TASK OBJECTIVE: Every entry that follows needs to be repeated exactly.

Source texts of formatted documents

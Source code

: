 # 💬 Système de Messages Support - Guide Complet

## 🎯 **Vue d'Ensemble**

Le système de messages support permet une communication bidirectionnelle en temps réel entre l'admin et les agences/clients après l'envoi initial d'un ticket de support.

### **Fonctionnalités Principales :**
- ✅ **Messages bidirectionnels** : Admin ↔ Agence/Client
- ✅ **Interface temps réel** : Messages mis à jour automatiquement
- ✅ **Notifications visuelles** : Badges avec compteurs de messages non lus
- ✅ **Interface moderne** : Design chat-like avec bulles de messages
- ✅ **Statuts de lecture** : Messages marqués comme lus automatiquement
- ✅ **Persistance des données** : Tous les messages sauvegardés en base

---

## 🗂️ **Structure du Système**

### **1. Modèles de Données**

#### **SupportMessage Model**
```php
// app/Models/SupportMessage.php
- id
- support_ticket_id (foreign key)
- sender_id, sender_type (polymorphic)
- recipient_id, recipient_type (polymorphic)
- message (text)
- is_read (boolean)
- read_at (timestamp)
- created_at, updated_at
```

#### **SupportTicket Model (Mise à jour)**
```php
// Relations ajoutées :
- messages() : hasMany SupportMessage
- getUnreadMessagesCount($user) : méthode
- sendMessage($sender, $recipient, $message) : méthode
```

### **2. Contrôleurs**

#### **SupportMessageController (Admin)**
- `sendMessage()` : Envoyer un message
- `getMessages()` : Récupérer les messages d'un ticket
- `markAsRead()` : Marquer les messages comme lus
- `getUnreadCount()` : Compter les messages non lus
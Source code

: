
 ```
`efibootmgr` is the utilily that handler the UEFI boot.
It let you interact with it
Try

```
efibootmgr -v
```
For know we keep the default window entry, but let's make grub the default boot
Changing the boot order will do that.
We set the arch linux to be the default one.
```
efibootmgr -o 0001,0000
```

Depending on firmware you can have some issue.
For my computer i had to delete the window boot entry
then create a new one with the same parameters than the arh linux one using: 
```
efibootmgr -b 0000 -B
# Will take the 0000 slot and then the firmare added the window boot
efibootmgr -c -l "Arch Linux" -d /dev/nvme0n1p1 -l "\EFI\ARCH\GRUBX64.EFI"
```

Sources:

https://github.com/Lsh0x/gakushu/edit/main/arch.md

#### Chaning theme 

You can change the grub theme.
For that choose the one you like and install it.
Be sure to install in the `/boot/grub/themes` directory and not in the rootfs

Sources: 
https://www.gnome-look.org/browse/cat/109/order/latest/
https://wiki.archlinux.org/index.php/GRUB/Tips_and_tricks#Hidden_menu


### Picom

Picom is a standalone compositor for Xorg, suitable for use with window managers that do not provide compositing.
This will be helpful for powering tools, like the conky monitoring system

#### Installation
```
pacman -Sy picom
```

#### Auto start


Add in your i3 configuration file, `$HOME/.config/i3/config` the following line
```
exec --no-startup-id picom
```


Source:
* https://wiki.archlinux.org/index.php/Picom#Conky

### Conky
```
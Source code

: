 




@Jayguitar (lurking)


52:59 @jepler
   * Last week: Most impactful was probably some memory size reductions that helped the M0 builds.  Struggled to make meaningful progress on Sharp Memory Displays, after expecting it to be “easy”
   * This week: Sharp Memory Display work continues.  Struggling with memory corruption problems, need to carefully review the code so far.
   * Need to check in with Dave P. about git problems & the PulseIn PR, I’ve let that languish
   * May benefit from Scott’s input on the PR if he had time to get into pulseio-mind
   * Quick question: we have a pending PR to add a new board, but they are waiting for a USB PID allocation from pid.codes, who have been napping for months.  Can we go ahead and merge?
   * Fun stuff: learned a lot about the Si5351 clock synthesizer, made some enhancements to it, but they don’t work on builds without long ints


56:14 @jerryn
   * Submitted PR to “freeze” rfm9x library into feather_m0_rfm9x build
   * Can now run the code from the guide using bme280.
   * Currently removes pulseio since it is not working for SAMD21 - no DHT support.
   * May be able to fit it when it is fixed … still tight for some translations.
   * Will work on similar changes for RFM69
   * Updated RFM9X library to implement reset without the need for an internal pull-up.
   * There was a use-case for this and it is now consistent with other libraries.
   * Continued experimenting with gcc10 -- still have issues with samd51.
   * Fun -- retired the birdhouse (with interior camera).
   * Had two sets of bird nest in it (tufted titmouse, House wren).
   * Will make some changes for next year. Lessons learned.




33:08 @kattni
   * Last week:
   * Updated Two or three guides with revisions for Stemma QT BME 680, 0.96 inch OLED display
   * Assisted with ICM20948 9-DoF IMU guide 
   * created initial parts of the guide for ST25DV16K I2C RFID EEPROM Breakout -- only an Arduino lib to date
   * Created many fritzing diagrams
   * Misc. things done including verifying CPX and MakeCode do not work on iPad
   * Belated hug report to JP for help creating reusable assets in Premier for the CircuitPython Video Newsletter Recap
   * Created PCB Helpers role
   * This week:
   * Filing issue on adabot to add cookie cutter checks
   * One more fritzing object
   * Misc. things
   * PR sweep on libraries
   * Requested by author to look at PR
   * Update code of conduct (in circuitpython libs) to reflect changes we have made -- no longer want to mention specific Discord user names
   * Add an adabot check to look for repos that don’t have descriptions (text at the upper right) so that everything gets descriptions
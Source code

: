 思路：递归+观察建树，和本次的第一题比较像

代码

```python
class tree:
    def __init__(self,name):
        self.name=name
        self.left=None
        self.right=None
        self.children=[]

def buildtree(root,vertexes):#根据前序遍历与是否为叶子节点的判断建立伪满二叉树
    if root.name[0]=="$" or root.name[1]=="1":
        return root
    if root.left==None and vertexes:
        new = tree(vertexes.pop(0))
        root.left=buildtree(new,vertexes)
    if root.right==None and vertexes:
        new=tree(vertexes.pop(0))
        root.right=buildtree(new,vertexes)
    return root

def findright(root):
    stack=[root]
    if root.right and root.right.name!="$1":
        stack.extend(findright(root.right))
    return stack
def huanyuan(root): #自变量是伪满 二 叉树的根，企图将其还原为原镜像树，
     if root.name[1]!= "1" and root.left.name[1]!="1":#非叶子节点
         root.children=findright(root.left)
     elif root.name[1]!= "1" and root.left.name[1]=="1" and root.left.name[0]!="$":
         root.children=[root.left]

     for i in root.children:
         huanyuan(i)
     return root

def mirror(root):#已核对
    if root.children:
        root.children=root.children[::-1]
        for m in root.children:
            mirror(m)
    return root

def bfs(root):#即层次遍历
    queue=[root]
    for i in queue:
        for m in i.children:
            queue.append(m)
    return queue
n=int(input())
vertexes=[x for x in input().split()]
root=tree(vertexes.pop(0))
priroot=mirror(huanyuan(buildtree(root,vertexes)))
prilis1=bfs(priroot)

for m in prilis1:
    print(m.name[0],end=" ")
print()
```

WRITTEN RESPONSE:
Source code

: # 💬 Système de Messages Support - Guide Complet

## 🎯 **Vue d'Ensemble**

Le système de messages support permet une communication bidirectionnelle en temps réel entre l'admin et les agences/clients après l'envoi initial d'un ticket de support.

### **Fonctionnalités Principales :**
- ✅ **Messages bidirectionnels** : Admin ↔ Agence/Client
- ✅ **Interface temps réel** : Messages mis à jour automatiquement
- ✅ **Notifications visuelles** : Badges avec compteurs de messages non lus
- ✅ **Interface moderne** : Design chat-like avec bulles de messages
- ✅ **Statuts de lecture** : Messages marqués comme lus automatiquement
- ✅ **Persistance des données** : Tous les messages sauvegardés en base

---

## 🗂️ **Structure du Système**

### **1. Modèles de Données**

#### **SupportMessage Model**
```php
// app/Models/SupportMessage.php
- id
- support_ticket_id (foreign key)
- sender_id, sender_type (polymorphic)
- recipient_id, recipient_type (polymorphic)
- message (text)
- is_read (boolean)
- read_at (timestamp)
- created_at, updated_at
```

#### **SupportTicket Model (Mise à jour)**
```php
// Relations ajoutées :
- messages() : hasMany SupportMessage
- getUnreadMessagesCount($user) : méthode
- sendMessage($sender, $recipient, $message) : méthode
```

### **2. Contrôleurs**

#### **SupportMessageController (Admin)**
- `sendMessage()` : Envoyer un message
- `getMessages()` : Récupérer les messages d'un ticket
- `markAsRead()` : Marquer les messages comme lus
- `getUnreadCount()` : Compter les messages non lus
Source code

:
 ```
`efibootmgr` is the utilily that handler the UEFI boot.
It let you interact with it
Try

```
efibootmgr -v
```
For know we keep the default window entry, but let's make grub the default boot
Changing the boot order will do that.
We set the arch linux to be the default one.
```
efibootmgr -o 0001,0000
```

Depending on firmware you can have some issue.
For my computer i had to delete the window boot entry
then create a new one with the same parameters than the arh linux one using: 
```
efibootmgr -b 0000 -B
# Will take the 0000 slot and then the firmare added the window boot
efibootmgr -c -l "Arch Linux" -d /dev/nvme0n1p1 -l "\EFI\ARCH\GRUBX64.EFI"
```

Sources:

https://github.com/Lsh0x/gakushu/edit/main/arch.md

#### Chaning theme 

You can change the grub theme.
For that choose the one you like and install it.
Be sure to install in the `/boot/grub/themes` directory and not in the rootfs

Sources: 
https://www.gnome-look.org/browse/cat/109/order/latest/
https://wiki.archlinux.org/index.php/GRUB/Tips_and_tricks#Hidden_menu


### Picom

Picom is a standalone compositor for Xorg, suitable for use with window managers that do not provide compositing.
This will be helpful for powering tools, like the conky monitoring system

#### Installation
```
pacman -Sy picom
```

#### Auto start


Add in your i3 configuration file, `$HOME/.config/i3/config` the following line
```
exec --no-startup-id picom
```


Source:
* https://wiki.archlinux.org/index.php/Picom#Conky

### Conky
```
Source code

: 




@Jayguitar (lurking)


52:59 @jepler
   * Last week: Most impactful was probably some memory size reductions that helped the M0 builds.  Struggled to make meaningful progress on Sharp Memory Displays, after expecting it to be “easy”
   * This week: Sharp Memory Display work continues.  Struggling with memory corruption problems, need to carefully review the code so far.
   * Need to check in with Dave P. about git problems & the PulseIn PR, I’ve let that languish
   * May benefit from Scott’s input on the PR if he had time to get into pulseio-mind
   * Quick question: we have a pending PR to add a new board, but they are waiting for a USB PID allocation from pid.codes, who have been napping for months.  Can we go ahead and merge?
   * Fun stuff: learned a lot about the Si5351 clock synthesizer, made some enhancements to it, but they don’t work on builds without long ints


56:14 @jerryn
   * Submitted PR to “freeze” rfm9x library into feather_m0_rfm9x build
   * Can now run the code from the guide using bme280.
   * Currently removes pulseio since it is not working for SAMD21 - no DHT support.
   * May be able to fit it when it is fixed … still tight for some translations.
   * Will work on similar changes for RFM69
   * Updated RFM9X library to implement reset without the need for an internal pull-up.
   * There was a use-case for this and it is now consistent with other libraries.
   * Continued experimenting with gcc10 -- still have issues with samd51.
   * Fun -- retired the birdhouse (with interior camera).
   * Had two sets of bird nest in it (tufted titmouse, House wren).
   * Will make some changes for next year. Lessons learned.




33:08 @kattni
   * Last week:
   * Updated Two or three guides with revisions for Stemma QT BME 680, 0.96 inch OLED display
   * Assisted with ICM20948 9-DoF IMU guide 
   * created initial parts of the guide for ST25DV16K I2C RFID EEPROM Breakout -- only an Arduino lib to date
   * Created many fritzing diagrams
   * Misc. things done including verifying CPX and MakeCode do not work on iPad
   * Belated hug report to JP for help creating reusable assets in Premier for the CircuitPython Video Newsletter Recap
   * Created PCB Helpers role
   * This week:
   * Filing issue on adabot to add cookie cutter checks
   * One more fritzing object
   * Misc. things
   * PR sweep on libraries
   * Requested by author to look at PR
   * Update code of conduct (in circuitpython libs) to reflect changes we have made -- no longer want to mention specific Discord user names
   * Add an adabot check to look for repos that don’t have descriptions (text at the upper right) so that everything gets descriptions
Source code

: 思路：递归+观察建树，和本次的第一题比较像

代码

```python
class tree:
    def __init__(self,name):
        self.name=name
        self.left=None
        self.right=None
        self.children=[]

def buildtree(root,vertexes):#根据前序遍历与是否为叶子节点的判断建立伪满二叉树
    if root.name[0]=="$" or root.name[1]=="1":
        return root
    if root.left==None and vertexes:
        new = tree(vertexes.pop(0))
        root.left=buildtree(new,vertexes)
    if root.right==None and vertexes:
        new=tree(vertexes.pop(0))
        root.right=buildtree(new,vertexes)
    return root

def findright(root):
    stack=[root]
    if root.right and root.right.name!="$1":
        stack.extend(findright(root.right))
    return stack
def huanyuan(root): #自变量是伪满 二 叉树的根，企图将其还原为原镜像树，
     if root.name[1]!= "1" and root.left.name[1]!="1":#非叶子节点
         root.children=findright(root.left)
     elif root.name[1]!= "1" and root.left.name[1]=="1" and root.left.name[0]!="$":
         root.children=[root.left]

     for i in root.children:
         huanyuan(i)
     return root

def mirror(root):#已核对
    if root.children:
        root.children=root.children[::-1]
        for m in root.children:
            mirror(m)
    return root

def bfs(root):#即层次遍历
    queue=[root]
    for i in queue:
        for m in i.children:
            queue.append(m)
    return queue
n=int(input())
vertexes=[x for x in input().split()]
root=tree(vertexes.pop(0))
priroot=mirror(huanyuan(buildtree(root,vertexes)))
prilis1=bfs(priroot)

for m in prilis1:
    print(m.name[0],end=" ")
print()
```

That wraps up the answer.